Problem ->
The expected answer is every line of the material that contains the word "class".

The data ->

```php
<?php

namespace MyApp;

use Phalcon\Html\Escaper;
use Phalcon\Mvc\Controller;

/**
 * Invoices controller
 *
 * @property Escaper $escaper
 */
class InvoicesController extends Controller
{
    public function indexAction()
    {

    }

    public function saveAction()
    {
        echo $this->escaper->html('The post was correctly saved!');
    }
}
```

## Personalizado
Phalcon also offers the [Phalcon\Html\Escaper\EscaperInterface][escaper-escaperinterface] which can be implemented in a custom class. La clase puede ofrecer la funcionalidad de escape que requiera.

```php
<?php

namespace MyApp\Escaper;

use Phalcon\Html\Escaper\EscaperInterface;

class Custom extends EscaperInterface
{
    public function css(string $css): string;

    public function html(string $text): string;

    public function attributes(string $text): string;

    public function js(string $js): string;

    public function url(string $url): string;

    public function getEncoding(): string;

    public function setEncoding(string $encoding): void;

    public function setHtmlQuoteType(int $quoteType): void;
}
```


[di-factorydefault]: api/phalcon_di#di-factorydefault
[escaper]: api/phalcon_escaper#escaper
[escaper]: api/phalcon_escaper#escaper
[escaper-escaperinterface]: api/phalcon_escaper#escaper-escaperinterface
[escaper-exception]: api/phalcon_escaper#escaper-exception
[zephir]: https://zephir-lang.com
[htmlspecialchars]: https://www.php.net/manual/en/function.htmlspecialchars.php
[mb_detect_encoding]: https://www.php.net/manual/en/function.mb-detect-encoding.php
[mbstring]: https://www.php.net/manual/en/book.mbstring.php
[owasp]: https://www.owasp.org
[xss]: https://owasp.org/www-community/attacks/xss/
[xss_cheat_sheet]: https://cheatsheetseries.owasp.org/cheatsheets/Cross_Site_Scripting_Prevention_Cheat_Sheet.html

...

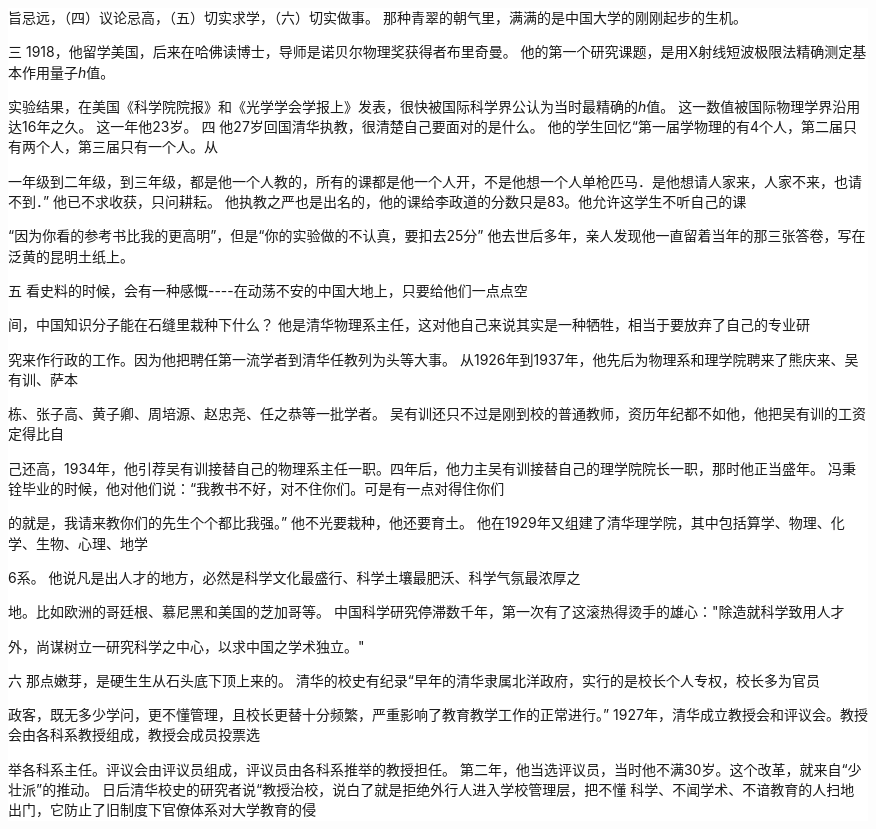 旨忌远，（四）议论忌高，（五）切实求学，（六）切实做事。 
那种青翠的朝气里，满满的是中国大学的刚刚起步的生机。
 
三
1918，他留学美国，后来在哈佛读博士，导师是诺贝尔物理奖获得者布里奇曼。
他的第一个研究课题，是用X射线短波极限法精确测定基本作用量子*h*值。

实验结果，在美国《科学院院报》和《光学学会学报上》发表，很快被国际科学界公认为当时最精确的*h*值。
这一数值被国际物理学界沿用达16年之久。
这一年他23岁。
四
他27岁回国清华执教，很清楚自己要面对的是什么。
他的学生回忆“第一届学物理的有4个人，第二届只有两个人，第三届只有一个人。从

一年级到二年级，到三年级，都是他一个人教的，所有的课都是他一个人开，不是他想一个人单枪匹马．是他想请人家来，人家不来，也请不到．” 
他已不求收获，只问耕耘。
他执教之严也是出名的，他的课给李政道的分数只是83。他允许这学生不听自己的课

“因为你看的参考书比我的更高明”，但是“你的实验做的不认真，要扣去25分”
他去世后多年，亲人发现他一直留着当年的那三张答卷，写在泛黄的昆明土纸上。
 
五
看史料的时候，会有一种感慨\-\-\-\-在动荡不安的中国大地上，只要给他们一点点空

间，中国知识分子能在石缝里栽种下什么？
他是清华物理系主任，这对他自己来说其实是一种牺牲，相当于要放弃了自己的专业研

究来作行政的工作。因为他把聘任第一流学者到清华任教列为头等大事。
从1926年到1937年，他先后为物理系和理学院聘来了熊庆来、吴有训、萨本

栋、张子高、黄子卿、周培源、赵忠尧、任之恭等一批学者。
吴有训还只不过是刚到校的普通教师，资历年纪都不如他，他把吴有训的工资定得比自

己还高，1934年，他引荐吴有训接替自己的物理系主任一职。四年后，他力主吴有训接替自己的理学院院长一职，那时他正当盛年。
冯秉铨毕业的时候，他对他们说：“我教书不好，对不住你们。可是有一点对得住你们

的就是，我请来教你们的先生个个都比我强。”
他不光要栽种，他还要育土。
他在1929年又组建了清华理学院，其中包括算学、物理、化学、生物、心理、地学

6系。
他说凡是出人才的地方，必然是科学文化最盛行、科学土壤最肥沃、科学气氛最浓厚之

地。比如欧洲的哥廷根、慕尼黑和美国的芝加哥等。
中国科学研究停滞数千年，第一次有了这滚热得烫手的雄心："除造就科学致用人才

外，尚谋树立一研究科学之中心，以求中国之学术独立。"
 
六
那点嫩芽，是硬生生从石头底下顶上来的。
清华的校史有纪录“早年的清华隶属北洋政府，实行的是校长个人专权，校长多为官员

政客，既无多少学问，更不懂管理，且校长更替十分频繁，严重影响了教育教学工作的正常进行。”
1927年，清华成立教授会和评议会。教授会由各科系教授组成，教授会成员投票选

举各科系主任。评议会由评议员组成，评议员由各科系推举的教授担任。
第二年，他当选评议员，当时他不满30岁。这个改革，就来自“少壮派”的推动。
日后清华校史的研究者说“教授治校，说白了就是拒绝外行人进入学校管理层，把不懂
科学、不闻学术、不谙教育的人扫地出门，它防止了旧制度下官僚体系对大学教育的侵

Answer ->
class InvoicesController extends Controller
Phalcon also offers the [Phalcon\Html\Escaper\EscaperInterface][escaper-escaperinterface] which can be implemented in a custom class. La clase puede ofrecer la funcionalidad de escape que requiera.
class Custom extends EscaperInterface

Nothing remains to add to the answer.